-- EXERCISE INSTRUCTIONS --
All pictures should be dropped, and only the lines from the top of the entries below through the line containing "-Ownable.sol: This is" repeated exactly, both ends included.
*** Opening EXERCISE INPUTS ***
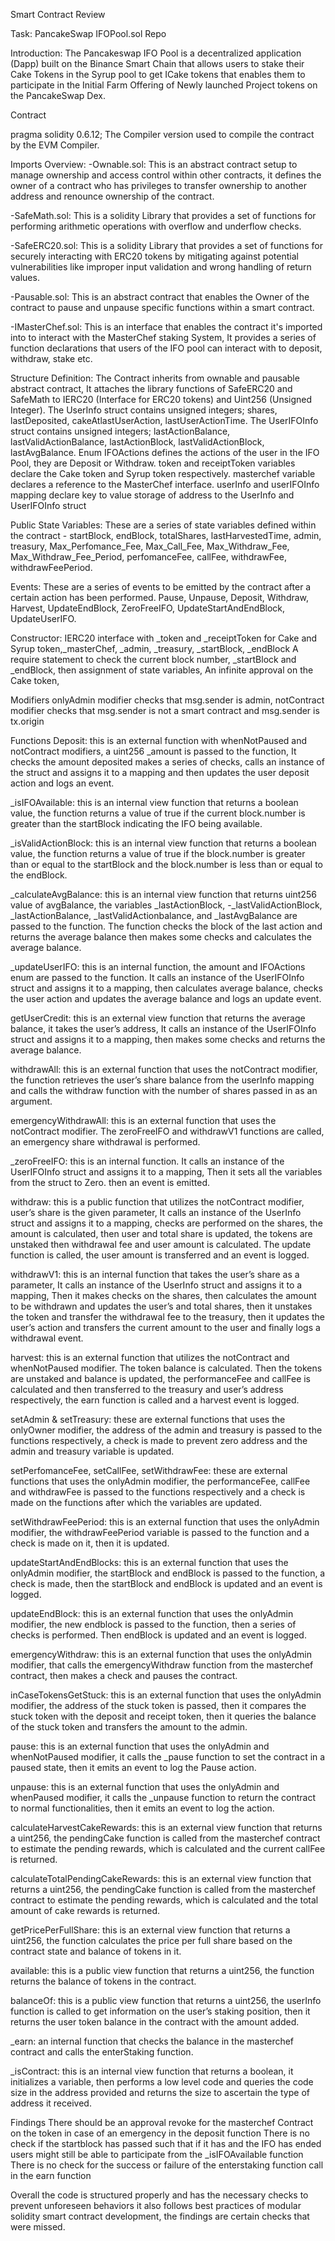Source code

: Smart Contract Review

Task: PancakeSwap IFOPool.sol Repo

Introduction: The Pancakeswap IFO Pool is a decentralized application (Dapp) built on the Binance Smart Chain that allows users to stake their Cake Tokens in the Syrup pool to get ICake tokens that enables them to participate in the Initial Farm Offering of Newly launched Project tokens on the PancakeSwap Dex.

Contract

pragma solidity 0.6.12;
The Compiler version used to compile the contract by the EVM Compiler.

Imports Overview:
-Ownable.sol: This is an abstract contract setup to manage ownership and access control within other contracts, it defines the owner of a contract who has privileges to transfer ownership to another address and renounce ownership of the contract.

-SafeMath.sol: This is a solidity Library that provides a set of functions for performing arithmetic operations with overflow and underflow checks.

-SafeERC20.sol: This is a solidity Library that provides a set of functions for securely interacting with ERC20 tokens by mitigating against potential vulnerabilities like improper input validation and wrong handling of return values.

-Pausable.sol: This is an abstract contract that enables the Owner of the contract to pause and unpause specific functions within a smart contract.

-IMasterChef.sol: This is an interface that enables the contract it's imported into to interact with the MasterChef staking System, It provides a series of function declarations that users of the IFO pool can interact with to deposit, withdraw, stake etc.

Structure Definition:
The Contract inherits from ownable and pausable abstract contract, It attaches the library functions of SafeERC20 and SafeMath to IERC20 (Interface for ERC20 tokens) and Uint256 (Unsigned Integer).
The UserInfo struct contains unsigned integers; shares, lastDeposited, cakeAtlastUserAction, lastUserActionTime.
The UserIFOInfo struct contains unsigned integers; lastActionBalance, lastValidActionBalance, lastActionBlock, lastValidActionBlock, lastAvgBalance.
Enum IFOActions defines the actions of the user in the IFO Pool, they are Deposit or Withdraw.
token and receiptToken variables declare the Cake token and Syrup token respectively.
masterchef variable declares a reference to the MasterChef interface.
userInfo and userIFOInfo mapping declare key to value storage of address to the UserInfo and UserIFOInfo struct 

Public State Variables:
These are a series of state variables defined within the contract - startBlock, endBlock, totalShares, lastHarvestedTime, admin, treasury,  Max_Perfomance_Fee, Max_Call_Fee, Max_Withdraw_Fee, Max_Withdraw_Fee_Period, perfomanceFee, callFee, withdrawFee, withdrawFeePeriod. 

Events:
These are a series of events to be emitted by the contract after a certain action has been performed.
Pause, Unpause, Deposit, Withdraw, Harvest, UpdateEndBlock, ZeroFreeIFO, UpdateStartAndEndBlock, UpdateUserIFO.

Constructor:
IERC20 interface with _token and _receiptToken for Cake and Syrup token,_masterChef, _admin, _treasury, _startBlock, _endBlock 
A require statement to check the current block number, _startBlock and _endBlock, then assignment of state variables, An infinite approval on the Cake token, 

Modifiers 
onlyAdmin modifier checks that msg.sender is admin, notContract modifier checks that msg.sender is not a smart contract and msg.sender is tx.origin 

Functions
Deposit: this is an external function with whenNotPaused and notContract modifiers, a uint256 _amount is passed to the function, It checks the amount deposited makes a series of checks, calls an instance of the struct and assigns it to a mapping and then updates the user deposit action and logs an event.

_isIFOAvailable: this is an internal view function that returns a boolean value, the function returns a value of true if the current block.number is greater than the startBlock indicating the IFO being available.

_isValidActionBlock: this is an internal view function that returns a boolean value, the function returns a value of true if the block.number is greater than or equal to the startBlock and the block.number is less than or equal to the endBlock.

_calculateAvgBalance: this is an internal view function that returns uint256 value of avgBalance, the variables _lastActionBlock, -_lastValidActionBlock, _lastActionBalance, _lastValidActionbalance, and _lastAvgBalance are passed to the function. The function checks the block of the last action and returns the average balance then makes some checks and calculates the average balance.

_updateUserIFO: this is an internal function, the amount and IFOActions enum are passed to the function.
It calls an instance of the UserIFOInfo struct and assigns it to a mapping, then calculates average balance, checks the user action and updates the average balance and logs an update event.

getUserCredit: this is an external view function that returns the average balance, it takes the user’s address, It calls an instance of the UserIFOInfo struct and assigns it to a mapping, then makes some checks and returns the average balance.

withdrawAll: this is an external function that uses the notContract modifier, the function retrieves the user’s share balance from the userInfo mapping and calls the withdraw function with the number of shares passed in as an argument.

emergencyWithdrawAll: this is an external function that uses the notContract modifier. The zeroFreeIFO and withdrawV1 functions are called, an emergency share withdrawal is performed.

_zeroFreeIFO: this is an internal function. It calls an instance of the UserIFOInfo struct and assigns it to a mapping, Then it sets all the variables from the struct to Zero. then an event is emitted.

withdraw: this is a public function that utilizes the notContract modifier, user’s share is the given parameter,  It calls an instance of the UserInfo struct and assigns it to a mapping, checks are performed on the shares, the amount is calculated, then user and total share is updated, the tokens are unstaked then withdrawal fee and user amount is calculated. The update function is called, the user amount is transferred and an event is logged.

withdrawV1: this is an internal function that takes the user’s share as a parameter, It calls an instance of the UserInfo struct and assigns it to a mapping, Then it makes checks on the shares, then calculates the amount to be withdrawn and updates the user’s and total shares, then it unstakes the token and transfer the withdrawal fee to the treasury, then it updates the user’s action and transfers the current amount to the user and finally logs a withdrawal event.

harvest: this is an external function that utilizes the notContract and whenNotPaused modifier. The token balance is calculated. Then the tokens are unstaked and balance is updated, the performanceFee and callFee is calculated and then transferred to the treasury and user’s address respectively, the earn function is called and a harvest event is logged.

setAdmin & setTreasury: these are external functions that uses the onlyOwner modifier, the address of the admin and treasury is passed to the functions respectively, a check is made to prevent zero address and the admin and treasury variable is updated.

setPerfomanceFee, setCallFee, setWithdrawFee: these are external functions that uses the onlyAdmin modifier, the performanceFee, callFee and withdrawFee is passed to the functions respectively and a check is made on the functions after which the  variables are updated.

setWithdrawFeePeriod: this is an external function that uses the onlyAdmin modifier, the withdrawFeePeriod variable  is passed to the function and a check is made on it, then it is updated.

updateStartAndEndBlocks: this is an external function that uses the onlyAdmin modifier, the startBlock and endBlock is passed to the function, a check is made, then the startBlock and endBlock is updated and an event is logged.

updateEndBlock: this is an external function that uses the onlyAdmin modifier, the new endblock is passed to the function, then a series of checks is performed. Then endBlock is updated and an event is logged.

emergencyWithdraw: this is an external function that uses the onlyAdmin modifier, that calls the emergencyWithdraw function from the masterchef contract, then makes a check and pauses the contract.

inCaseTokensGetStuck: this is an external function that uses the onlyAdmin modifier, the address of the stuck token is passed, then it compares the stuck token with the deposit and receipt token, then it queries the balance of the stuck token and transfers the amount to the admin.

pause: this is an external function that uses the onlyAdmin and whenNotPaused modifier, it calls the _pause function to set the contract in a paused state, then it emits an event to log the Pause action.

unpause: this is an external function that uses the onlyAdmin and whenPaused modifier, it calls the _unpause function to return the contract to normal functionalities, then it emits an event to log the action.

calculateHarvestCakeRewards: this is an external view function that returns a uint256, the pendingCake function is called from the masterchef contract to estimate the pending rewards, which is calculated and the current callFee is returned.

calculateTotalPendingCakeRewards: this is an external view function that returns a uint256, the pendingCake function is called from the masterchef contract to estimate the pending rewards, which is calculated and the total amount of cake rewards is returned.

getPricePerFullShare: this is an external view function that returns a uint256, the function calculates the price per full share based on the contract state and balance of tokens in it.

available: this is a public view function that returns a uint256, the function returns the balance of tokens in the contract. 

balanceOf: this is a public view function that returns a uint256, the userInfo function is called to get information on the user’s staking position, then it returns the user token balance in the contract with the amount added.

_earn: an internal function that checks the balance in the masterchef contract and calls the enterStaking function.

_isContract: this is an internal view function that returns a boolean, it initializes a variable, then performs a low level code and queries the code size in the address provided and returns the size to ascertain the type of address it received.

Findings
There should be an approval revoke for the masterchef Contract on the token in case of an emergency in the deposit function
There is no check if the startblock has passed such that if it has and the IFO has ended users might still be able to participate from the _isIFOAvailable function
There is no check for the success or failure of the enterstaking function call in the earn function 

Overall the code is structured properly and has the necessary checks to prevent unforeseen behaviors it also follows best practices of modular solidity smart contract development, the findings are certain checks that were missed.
*** Closing EXERCISE INPUTS ***
-- SOLUTION BELOW --
Source code

: Smart Contract Review

Task: PancakeSwap IFOPool.sol Repo

Introduction: The Pancakeswap IFO Pool is a decentralized application (Dapp) built on the Binance Smart Chain that allows users to stake their Cake Tokens in the Syrup pool to get ICake tokens that enables them to participate in the Initial Farm Offering of Newly launched Project tokens on the PancakeSwap Dex.

Contract

pragma solidity 0.6.12;
The Compiler version used to compile the contract by the EVM Compiler.

Imports Overview:
-Ownable.sol: This is an abstract contract setup to manage ownership and access control within other contracts, it defines the owner of a contract who has privileges to transfer ownership to another address and renounce ownership of the contract.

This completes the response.